The risk in your set up is with Windows 7. It is an outdated OS that Microsoft are no longer providing support or updates for. Any new security risks or flaws which are discovered will go unaddressed and unpatched, and therefore will be open for attack.

[DireWolfM14]

The risk in your set up is with Windows 7. It is an outdated OS that Microsoft are no longer providing support or updates for.
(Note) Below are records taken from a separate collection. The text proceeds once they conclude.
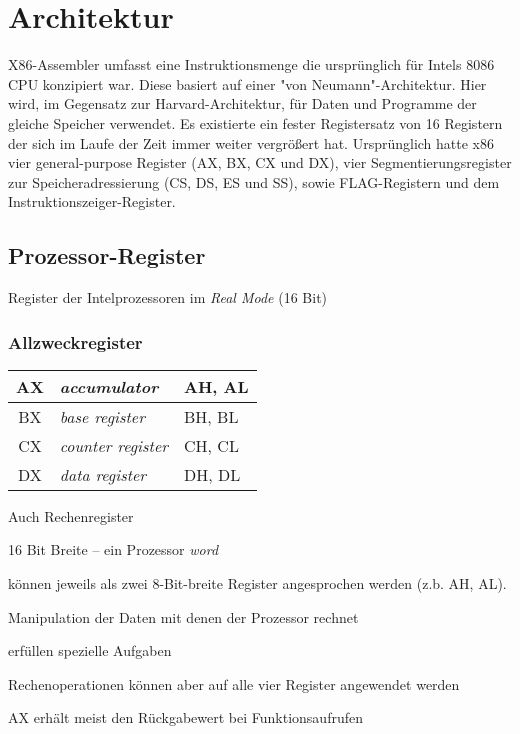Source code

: \section{Architektur}
X86-Assembler umfasst eine Instruktionsmenge die ursprünglich für Intels 8086 CPU konzipiert war. Diese basiert auf einer "von Neumann"-Architektur. Hier wird, im Gegensatz zur Harvard-Architektur, für Daten und Programme der gleiche Speicher verwendet. Es existierte ein fester Registersatz von 16 Registern der sich im Laufe der Zeit immer weiter vergrößert hat. Ursprünglich hatte x86 vier general-purpose Register (AX, BX, CX und DX), vier Segmentierungsregister zur Speicheradressierung (CS, DS, ES und SS), sowie FLAG-Registern und dem Instruktionszeiger-Register.

\subsection{Prozessor-Register}

Register der Intelprozessoren im \emph{Real Mode} (16 Bit)



\subsubsection{Allzweckregister}

\begin{tabular}{|c|l|l|}
\hline AX & \emph{accumulator} & AH, AL
\\
\hline BX & \emph{base register} & BH, BL
\\
\hline CX & \emph{counter register} & CH, CL
\\
\hline DX & \emph{data register} & DH, DL
\\
\hline \end{tabular}

Auch Rechenregister

16 Bit Breite – ein Prozessor \emph{word}

können jeweils als zwei 8-Bit-breite Register angesprochen werden (z.b.                                                                                                                  AH, AL).

Manipulation der Daten mit denen der Prozessor rechnet

erfüllen spezielle Aufgaben

Rechenoperationen können aber auf alle vier Register angewendet werden

AX erhält meist den Rückgabewert bei Funktionsaufrufen



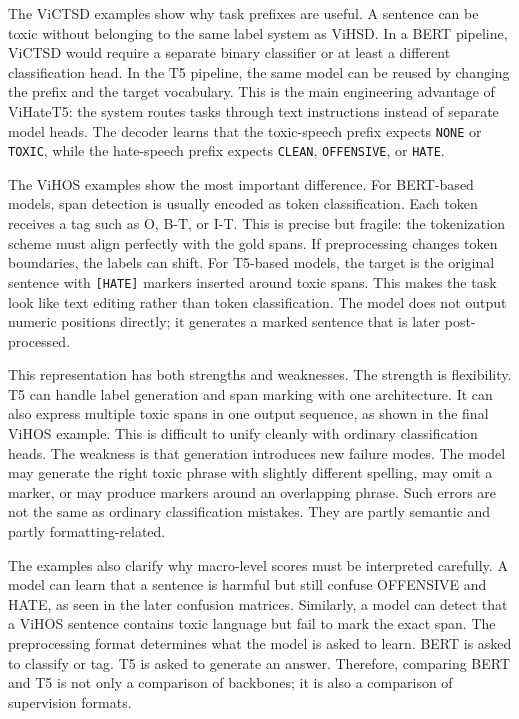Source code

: \documentclass[journal]{IEEEtran}
\begin{document}
The ViCTSD examples show why task prefixes are useful. A sentence can be toxic without belonging to the same label system as ViHSD. In a BERT pipeline, ViCTSD would require a separate binary classifier or at least a different classification head. In the T5 pipeline, the same model can be reused by changing the prefix and the target vocabulary. This is the main engineering advantage of ViHateT5: the system routes tasks through text instructions instead of separate model heads. The decoder learns that the toxic-speech prefix expects \texttt{NONE} or \texttt{TOXIC}, while the hate-speech prefix expects \texttt{CLEAN}, \texttt{OFFENSIVE}, or \texttt{HATE}.

The ViHOS examples show the most important difference. For BERT-based models, span detection is usually encoded as token classification. Each token receives a tag such as O, B-T, or I-T. This is precise but fragile: the tokenization scheme must align perfectly with the gold spans. If preprocessing changes token boundaries, the labels can shift. For T5-based models, the target is the original sentence with \texttt{[HATE]} markers inserted around toxic spans. This makes the task look like text editing rather than token classification. The model does not output numeric positions directly; it generates a marked sentence that is later post-processed.

This representation has both strengths and weaknesses. The strength is flexibility. T5 can handle label generation and span marking with one architecture. It can also express multiple toxic spans in one output sequence, as shown in the final ViHOS example. This is difficult to unify cleanly with ordinary classification heads. The weakness is that generation introduces new failure modes. The model may generate the right toxic phrase with slightly different spelling, may omit a marker, or may produce markers around an overlapping phrase. Such errors are not the same as ordinary classification mistakes. They are partly semantic and partly formatting-related.

The examples also clarify why macro-level scores must be interpreted carefully. A model can learn that a sentence is harmful but still confuse OFFENSIVE and HATE, as seen in the later confusion matrices. Similarly, a model can detect that a ViHOS sentence contains toxic language but fail to mark the exact span. The preprocessing format determines what the model is asked to learn. BERT is asked to classify or tag. T5 is asked to generate an answer. Therefore, comparing BERT and T5 is not only a comparison of backbones; it is also a comparison of supervision formats.
\end{document}

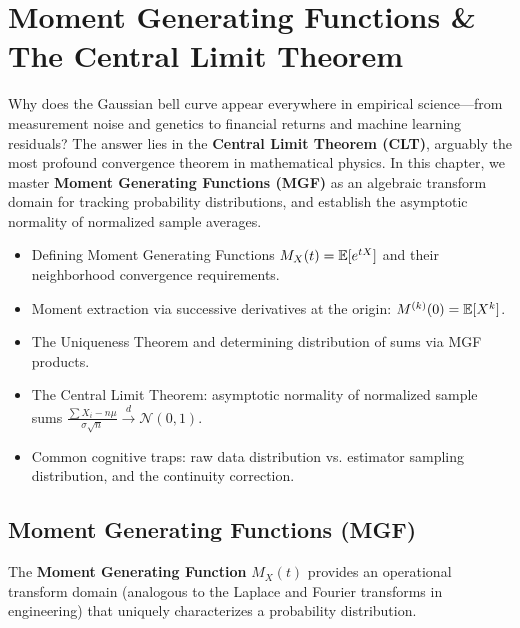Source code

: \chapter{Moment Generating Functions \& The Central Limit Theorem}

Why does the Gaussian bell curve appear everywhere in empirical science---from measurement noise and genetics to financial returns and machine learning residuals? The answer lies in the \textbf{Central Limit Theorem (CLT)}, arguably the most profound convergence theorem in mathematical physics. In this chapter, we master \textbf{Moment Generating Functions (MGF)} as an algebraic transform domain for tracking probability distributions, and establish the asymptotic normality of normalized sample averages.

\vspace{0.5cm}
\begin{tcolorbox}[colback=primarylight, colframe=primarydark, title={\textbf{What You'll Learn in this Chapter}}]
\begin{itemize}
    \item Defining Moment Generating Functions $M_X(t) = \mathbb{E}[e^{tX}]$ and their neighborhood convergence requirements.
    \item Moment extraction via successive derivatives at the origin: $M^{(k)}(0) = \mathbb{E}[X^k]$.
    \item The Uniqueness Theorem and determining distribution of sums via MGF products.
    \item The Central Limit Theorem: asymptotic normality of normalized sample sums $\frac{\sum X_i - n\mu}{\sigma\sqrt{n}} \xrightarrow{d} \mathcal{N}(0, 1)$.
    \item Common cognitive traps: raw data distribution vs. estimator sampling distribution, and the continuity correction.
\end{itemize}
\end{tcolorbox}

\section{Moment Generating Functions (MGF)}

The \textbf{Moment Generating Function} $M_X(t)$ provides an operational transform domain (analogous to the Laplace and Fourier transforms in engineering) that uniquely characterizes a probability distribution.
Any new security risks or flaws which are discovered will go unaddressed and unpatched, and therefore will be open for attack.

Windows 7 is still supported currently, but it's "End of Life" is scheduled for this coming January.  I'm still using Win7 at work, (company computer) and it's pretty darn secure.  We have a robust anti-malware and anti-virus suite with hard-drive boot encryption that helps keeps the systems secure.  

Just like any os, it's only as secure as the user is careful.  If you go around clicking on every link that pops up to great you, and download every game your friends post on facebook, it's just a matter of time before get smacked with a virus or malware.

I use Win10 on my home PCs, and I agree it's inherently more secure than Win7.  I also think it's more streamlined, and less resource intensive, and actually works better on older hardware than Win7.  Given that a Win7 key will upgrade to Win10 for free, there's really no reason not to upgrade.